Species of flowering plant

Collinsia sparsiflora is a flowering plant in the family Plantaginaceae known by the common names spinster's blue-eyed Mary and few-flowered collinsia. One variety of the species is native to the West Coast of the United States as far north as Washington, while the other three varieties are limited to California alone.

==Varieties==
- Collinsia sparsiflora var. arvensis
- Collinsia sparsiflora var. bruceae
- Collinsia sparsiflora var. collina
- Collinsia sparsiflora var. sparsiflora

==Habitat==
The plant grows in several types of habitat, including disturbed and cultivated areas.

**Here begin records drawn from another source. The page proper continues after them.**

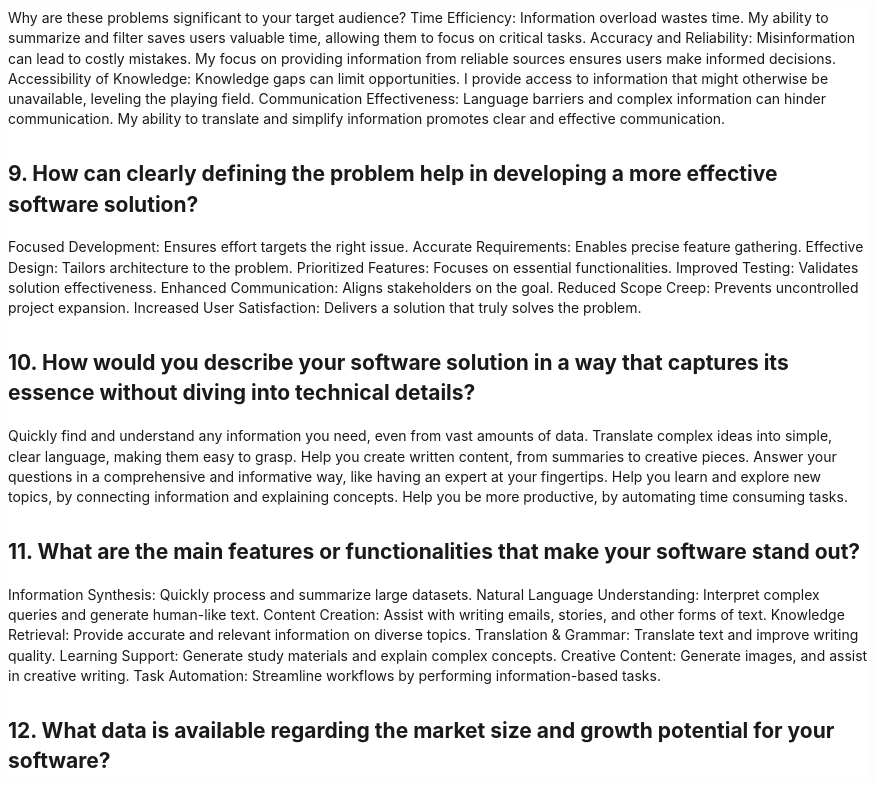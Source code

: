 Why are these problems significant to your target audience?
Time Efficiency:
Information overload wastes time. My ability to summarize and filter saves users valuable time, allowing them to focus on critical tasks.
Accuracy and Reliability:
Misinformation can lead to costly mistakes. My focus on providing information from reliable sources ensures users make informed decisions.
Accessibility of Knowledge:
Knowledge gaps can limit opportunities. I provide access to information that might otherwise be unavailable, leveling the playing field.
Communication Effectiveness:
Language barriers and complex information can hinder communication. My ability to translate and simplify information promotes clear and effective communication.

## 9. How can clearly defining the problem help in developing a more effective software solution?

Focused Development: Ensures effort targets the right issue.
Accurate Requirements: Enables precise feature gathering.
Effective Design: Tailors architecture to the problem.
Prioritized Features: Focuses on essential functionalities.
Improved Testing: Validates solution effectiveness.
Enhanced Communication: Aligns stakeholders on the goal.
Reduced Scope Creep: Prevents uncontrolled project expansion.
Increased User Satisfaction: Delivers a solution that truly solves the problem.

## 10. How would you describe your software solution in a way that captures its essence without diving into technical details?

Quickly find and understand any information you need, even from vast amounts of data.
Translate complex ideas into simple, clear language, making them easy to grasp.
Help you create written content, from summaries to creative pieces.
Answer your questions in a comprehensive and informative way, like having an expert at your fingertips.
Help you learn and explore new topics, by connecting information and explaining concepts.
Help you be more productive, by automating time consuming tasks.

## 11. What are the main features or functionalities that make your software stand out?

Information Synthesis: Quickly process and summarize large datasets.
Natural Language Understanding: Interpret complex queries and generate human-like text.
Content Creation: Assist with writing emails, stories, and other forms of text.
Knowledge Retrieval: Provide accurate and relevant information on diverse topics.
Translation & Grammar: Translate text and improve writing quality.
Learning Support: Generate study materials and explain complex concepts.
Creative Content: Generate images, and assist in creative writing.
Task Automation: Streamline workflows by performing information-based tasks.

## 12. What data is available regarding the market size and growth potential for your software?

It has a weak affinity for serpentine soils, growing from sea-level to 5000'.

==Botany==
It is an annual herb producing a slender, reddish stem up to 30 centimeters tall with an inflorescence of widely spaced nodes bearing one to three flowers each. The flower has very long, pointed sepals and purple, lavender, or occasionally white flowers. The fruit is a spherical, red-spotted capsule growing deep within the long sepals.

==Ecology==
Colinsia sparsiflora has been found to host discrete populations of Acaulospora AM fungi (AMF (ecology)) on serpentine soil, Glomus on non-serpentine soil types.